Following “Lonesome Street,” “New World Towers” is morose and plodding, its themes in keeping with Albarn’s fixation on technological alienation and blithely literal lyrics. The hazy electronic production and delicate brushes of detail, a chintzy keyboard here, Coxon’s slithering lines there, would seem to point towards the latter part of Blur’s catalog and some of Albarn’s extracurricular work. But forecasting
The Magic Whip is a fool’s errand. This is a dense, twisty record that, largely due to Albarn’s always entertaining, if predictable, storytelling and the band’s willingness to never sit still, somehow remains incredibly fun. Where the synthesizer motif of “Ice Cream Man” should grate, instead it feels like an indispensable part of the song, an oddness percolating around an atmosphere that is strangely anxious, that cryptic vibe all of the appeal. “Thought I Was A Spaceman” sounds like nothing the band has done before, a drab, synthetic drone number degenerating into a swirling, almost jazzy dystopia, while “Pyongyang” takes that same sonic courage and merely highlights the beauty in its shimmering crests of sound. “Kid, the mausoleum’s fallen / and the perfect avenues / will seem empty without you / and the pink light that bathes the great leaders is fading,” Albarn sings wistfully, and, sure, this is another typically Albarn transcription of a visit he made to North Korea, but the message behind the words is transparent.

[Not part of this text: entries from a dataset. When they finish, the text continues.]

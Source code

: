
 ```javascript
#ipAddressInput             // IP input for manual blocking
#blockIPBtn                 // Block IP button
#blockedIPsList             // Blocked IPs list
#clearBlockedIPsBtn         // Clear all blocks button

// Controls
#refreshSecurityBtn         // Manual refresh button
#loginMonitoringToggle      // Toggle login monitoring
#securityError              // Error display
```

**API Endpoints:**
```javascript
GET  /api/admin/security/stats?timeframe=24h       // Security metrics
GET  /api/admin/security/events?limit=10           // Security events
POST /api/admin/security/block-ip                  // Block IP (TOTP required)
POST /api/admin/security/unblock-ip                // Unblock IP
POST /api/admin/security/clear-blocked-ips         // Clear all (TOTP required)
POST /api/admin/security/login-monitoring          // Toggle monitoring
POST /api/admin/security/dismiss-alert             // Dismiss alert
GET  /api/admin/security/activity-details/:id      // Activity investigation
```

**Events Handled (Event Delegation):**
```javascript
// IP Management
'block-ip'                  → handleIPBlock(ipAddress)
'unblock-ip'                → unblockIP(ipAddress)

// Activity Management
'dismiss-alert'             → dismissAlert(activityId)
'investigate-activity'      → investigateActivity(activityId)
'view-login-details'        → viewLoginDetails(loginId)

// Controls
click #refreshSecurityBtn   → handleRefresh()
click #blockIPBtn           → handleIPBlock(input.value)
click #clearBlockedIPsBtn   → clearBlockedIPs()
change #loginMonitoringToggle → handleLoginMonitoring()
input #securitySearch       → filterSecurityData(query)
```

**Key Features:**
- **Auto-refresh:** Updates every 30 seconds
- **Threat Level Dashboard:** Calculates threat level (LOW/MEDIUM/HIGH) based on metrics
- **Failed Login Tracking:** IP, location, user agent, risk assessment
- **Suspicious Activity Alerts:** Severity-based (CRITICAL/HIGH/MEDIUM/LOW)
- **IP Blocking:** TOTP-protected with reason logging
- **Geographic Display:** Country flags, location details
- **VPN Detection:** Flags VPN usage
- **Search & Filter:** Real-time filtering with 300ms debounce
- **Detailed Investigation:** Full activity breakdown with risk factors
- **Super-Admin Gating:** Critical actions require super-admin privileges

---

While producer Stephen Street is on hand to lend some of that ‘90s fairy dust,
The Magic Whip feels less like a touchstone and more like an album out of time. The sequence from the mournful, wrenching “My Terracotta Heart,” where Albarn and Coxon’s relationship gets its most sophisticated, and touching, examination yet, to easy highlight “Ghost Ship” showcase the lengths Blur can stretch their sound while still sounding definitively like Blur. The martial warning of “There Are Too Many Of Us” nestled up against the resolutely easygoing, dare I say sexy MOR-aping “Ghost Ship” is a stylistic juxtaposition few bands would have the stones to pull off. That Blur do and then drop the dumb, cell-phones-in-the-air sing-along of “Ong Ong” and have it feel all part of the same wonderfully scraggly thread is what makes
The Magic Whip such an exciting, and, yes, comforting listen. For if Blur can pull this off in forty hours of Hong Kong downtime and assorted scratched rehearsals, then the future is searingly bright indeed. This is the kind of record that proves Blur are about as interested in capturing past glories as they are in maintaining a pristine legacy. As
The Magic Whip proves, that legacy is a malleable entity, and the band remains concerned only with stretching it in ways they’ve never considered before.